I purchased the charger from Evolve Electrics in Colorado and the charger was delivered in less than a week directly from Elcon in California. The charger arrived with a copy the documentation that is available on various websites and a specification sheet for the specific charging profile that was loaded at the Elcon facility. The user selectable feature mentioned in the documentation allows the user to adjust the charger for different size (in Ah) battery packs. The various voltages in the charging profile are set at Elcon.

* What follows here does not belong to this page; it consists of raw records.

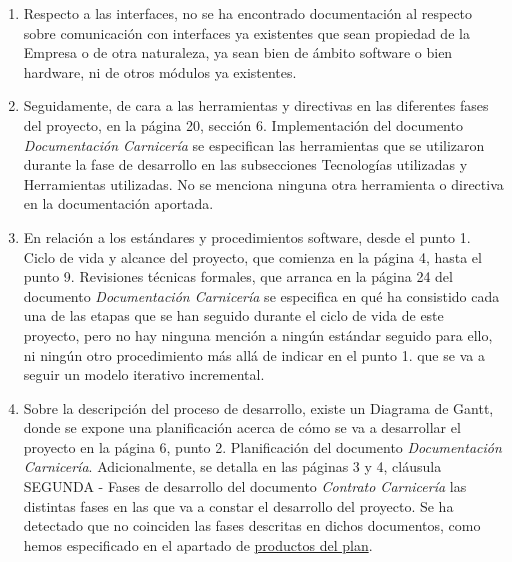 \documentclass[a4paper,12pt]{report}
\begin{document}
\begin{enumerate}
\begin{enumerate}
            \item Respecto a las interfaces, no se ha encontrado documentación al respecto
            sobre comunicación con interfaces ya existentes que sean propiedad de la Empresa
            o de otra naturaleza, ya sean bien de ámbito software o bien hardware, ni de
            otros módulos ya existentes.\label{interfaces}
            
            \item Seguidamente, de cara a las herramientas y directivas en las diferentes
            fases del proyecto, en la página 20, sección 6. Implementación del documento \textit{Documentación Carnicería} se especifican las herramientas que se 
            utilizaron  durante la fase de desarrollo en las subsecciones Tecnologías 
            utilizadas y Herramientas utilizadas. No se menciona ninguna otra herramienta
            o directiva en la documentación aportada.\label{herramientas}
            
            \item En relación a los estándares y procedimientos software, desde el punto 1. 
            Ciclo de vida y alcance del proyecto, que comienza en la página 4, hasta el 
            punto 9. Revisiones técnicas formales, que arranca en la página 24 del documento
            \textit{Documentación Carnicería} se especifica en qué ha consistido cada una
            de las etapas que se han seguido durante el ciclo de vida de este proyecto,
            pero no hay ninguna mención a ningún estándar seguido para ello, ni ningún otro procedimiento más allá de indicar en el punto 1. que se va a seguir un modelo
            iterativo incremental.\label{estandares}
            
            \item Sobre la descripción del proceso de desarrollo, existe un Diagrama de Gantt,
            donde se expone una planificación acerca de cómo se va a desarrollar el proyecto en
            la página 6, punto 2. Planificación del documento \textit{Documentación Carnicería}. Adicionalmente, se detalla en las páginas 3 y 4, cláusula SEGUNDA - Fases de
            desarrollo del documento \textit{Contrato Carnicería} las distintas fases en 
            las que va a constar el desarrollo del proyecto. Se ha detectado que
            no coinciden las fases descritas en dichos documentos, como hemos especificado en
            el apartado de \hyperref[productos]{productos del plan}.\label{descripcion}
            

\end{enumerate}
\end{enumerate}
\end{document}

Because the Elcon charger models look different on different websites, I was pleasantly surprised that my 2000+ came with a fan installed in the charger heat sink. I hope that this will keep the operating temperatures down during extended charging cycles, a full charge may run 8 hours.

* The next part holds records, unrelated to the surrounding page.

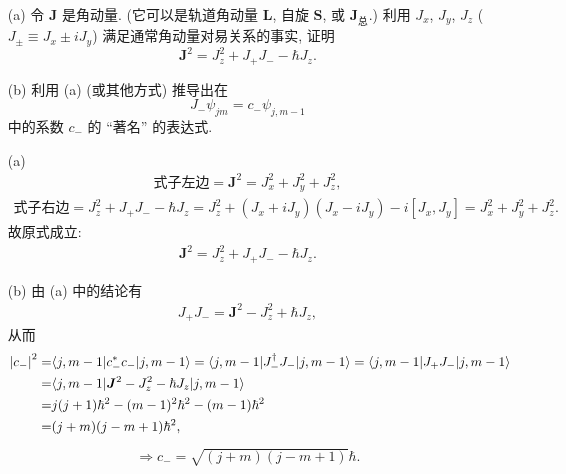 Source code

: \documentclass{assignment}
\begin{document}
\begin{prob}[课本习题 3.15]
    \begin{itemize}
        \item[(a)] 令 $\bm{J}$ 是角动量. (它可以是轨道角动量 $\bm{L}$, 自旋 $\bm{S}$, 或 $\bm{J}_{\text{总}}$.) 利用 $J_x$, $J_y$, $J_z$ ($J_{\pm}\equiv J_x\pm iJ_y$) 满足通常角动量对易关系的事实, 证明
        \[
            \bm{J}^2=J_z^2+J_+J_--\hbar J_z.
        \]
        \item[(b)] 利用 (a) (或其他方式) 推导出在
        \[
            J_-\psi_{jm}=c_-\psi_{j,m-1}
        \]
        中的系数 $c_-$ 的 ``著名'' 的表达式.
    \end{itemize}
\end{prob}
\begin{pf}
    \begin{itemize}
        \item[(a)] 
        \begin{align}
            \text{式子左边}=\bm{J}^2=J_x^2+J_y^2+J_z^2,
        \end{align}
        \begin{align}
            \text{式子右边}=J_z^2+J_+J_--\hbar J_z=J_z^2+(J_x+iJ_y)(J_x-iJ_y)-i[J_x,J_y]=J_x^2+J_y^2+J_z^2.
        \end{align}
        故原式成立:
        \begin{align}
            \bm{J}^2=J_z^2+J_+J_--\hbar J_z.
        \end{align}
        \item[(b)] 由 (a) 中的结论有
        \begin{align}
            J_+J_-=\bm{J}^2-J_z^2+\hbar J_z,
        \end{align}
        从而
        \begin{align}
            \notag\left\lvert c_-\right\rvert^2=&\langle j,m-1\rvert c_-^*c_-\lvert j,m-1\rangle=\langle j,m-1\rvert J_-^{\dagger}J_-\lvert j,m-1\rangle=\langle j,m-1\rvert J_+J_-\lvert j,m-1\rangle\\
            \notag=&\langle j,m-1\rvert\bm{J}^2-J_z^2-\hbar J_z\lvert j,m-1\rangle\\
            \notag=&j(j+1)\hbar^2-(m-1)^2\hbar^2-(m-1)\hbar^2\\
            =&(j+m)(j-m+1)\hbar^2,
        \end{align}
        \begin{align}
            \Longrightarrow c_-=\sqrt{(j+m)(j-m+1)}\hbar.
        \end{align}
    \end{itemize}
\end{pf}
\end{document}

I don't have the charger installed yet, but I will post again after I gather some real life performance numbers.

Fair winds,
Eric
Marina del Rey, CA


----------



## DIYguy (Sep 18, 2008)

Here is the thread you may want to read. It convers most issues..including some poliltics you may not want to read...lol

http://www.diyelectriccar.com/forum...hinoz-pfc-charger-38108.html?highlight=Chinoz

I've been using my charger for a while now. It works very well. I have recently started using it on 240 volts. Wow, 6kw charges pretty fast.

Regards,
Gary


----------



## BMI/LiFeTech (Aug 12, 2009)

ewdysar said:


> I'm starting this thread because I wanted a place to collect information about these chargers and I couldn't find a single source of detailed information and buyer impressions.
> 
> Fair winds,
> Eric
> Marina del Rey, CA


There is plenty of information and a whole thread devoted to Elcon chargers over at the AEVA forum.
http://www.aeva.asn.au/forums/forum_posts.asp?TID=1949


----------



## JRP3 (Mar 7, 2008)

ewdysar said:


> I chose this charger because it seems like it will deliver more amps than other chargers while remaining compatible with regular 15A 120VAC circuits.


Highly unlikely. 15A at 120VAC = 1800 watts. That's all you'll get from a 15A 120VAC circuit, minus losses of course.


----------



## ewdysar (Jun 15, 2010)

JRP3 said:


> Highly unlikely. 15A at 120VAC = 1800 watts. That's all you'll get from a 15A 120VAC circuit, minus losses of course.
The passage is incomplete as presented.